LA CARTA NON RISULTA ABILITATA

SI RIVOLGA AGLI SPORTELLI DELLA SUA FILIALE

Non mi accadeva da un po', invece, stamane, il ferale annuncio. Credo di avere...un paio di problemi da risolvere. Ed intanto guardo i 5 felini satolli e pelosi che mangiano Almo a tradimento, non curanti delle casse di casa mia.
Sempre per ciò che riguarda me,ultimamente, in diverse occasioni, varie persone mi hanno fatto notare che sembro sempre nervoso, agitato, ipercinetico, ansioso ed ansiogeno, mai rilassato, in movimento.
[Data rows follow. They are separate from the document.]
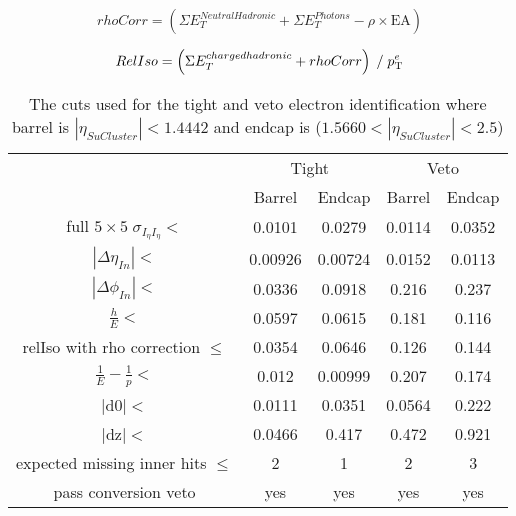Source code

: \begin{centering}
\begin{equation}
rhoCorr = \left( \Sigma E_{T}^{Neutral Hadronic} + \Sigma E_{T}^{Photons} - \rho\times\textrm{EA} \right) 
\label{eqn:rhoCorr}
\end{equation}
\end{centering}


\begin{centering}
\begin{equation}
RelIso = \left( \Sigma E_{T}^{charged hadronic} + rhoCorr \right) \; / \;   p_{\mathrm{T}}^{e}
\label{eqn:dBRelIso}
\end{equation}
\end{centering}

\begin{table}[htpb!]
\footnotesize
\begin{center}
\begin{tabular}{c|c|c|c|c}
\hline
& \multicolumn{2}{c|}{Tight} & \multicolumn{2}{c}{Veto} \\
\cline{2-5}
&  Barrel        &   Endcap  &  Barrel        &   Endcap  \\

\hline
full $5\times5 \; \sigma_{I_{\eta}I_{\eta}} < $ & 0.0101 & 0.0279 & 0.0114 & 0.0352\\
$|\Delta \eta_{In}| < $  & 0.00926 & 0.00724  & 0.0152 & 0.0113  \\
$|\Delta \phi_{In}| < $  &  0.0336 & 0.0918 &  0.216 & 0.237  \\
$\frac{h}{E} <$ &0.0597 & 0.0615  &0.181 & 0.116  \\
relIso with rho correction  $\leq$  & 0.0354 & 0.0646& 0.126 & 0.144\\
$\frac{1}{E} - \frac{1}{p} < $ & 0.012 & 0.00999  & 0.207 & 0.174 \\
$|$d$0| < $  & 0.0111 & 0.0351  & 0.0564 & 0.222\\
$|$dz$| < $  & 0.0466 & 0.417 & 0.472 & 0.921\\
expected missing inner hits $\leq$ & 2 & 1 & 2 & 3  \\
pass conversion veto & yes & yes& yes & yes  \\
\hline
\end{tabular}
\caption{The cuts used for the tight and veto electron identification where barrel is $|\eta_{SuCluster}|< 1.4442$ and endcap is  ($1.5660<|\eta_{SuCluster}|<2.5$)}
\label{tab:electron_tight_cuts}
\end{center}
\end{table}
A volte me ne accorgo, talvolta invece mi viene fatto notare quando a me pare di esser più che tranquillo. Altro aspetto su cui forse dovrei lavorare.

SONDAGGIO QUIRINALE

Esauriti i festeggiamenti per il feroce scontro che ha costretto il senato a spaccarsi tra due alternative ( un vecchio democristiano da un lato, al contrario, un vecchio democristiano dall'altro...è la dura legge del bipolarismo, eh?) tra pochi giorni scopriremo chi di voi ha indovinato il nome di chi salirà sul colle. Io ho previsto Amato, per le ragioni che ho spiegato, anche se paiono aumentare le chances di D'Alema (oggi lo ha sponsorizzato "libero" e ad un incontro che ho sentito per radio, anche Formigoni. Ne apprezzano la propensione all'inciucio e le note antipatie verso Prodi). Ciampi bis..mah..ci credo poco..ma se la destra lo propone vorrei vedere come fa l'unione a dire no, che poi la prospettiva di elegger un quasi 90 enne per poter poi fra due/tre anni, in attesa di quel che accadrà, rimescolare le carte del palazzo, fa gola a molti . Largo ai giovani.  
Voi avete votato così: il 29.03% prevede un outsider, il 22.58% pensa che verrà eletto Amato, il 16.13% si aspetta Ciampi, il 12.90% D'Alema, un 6.45 a testa per Marini e Mancino, il 3% per Monti e Napolitano.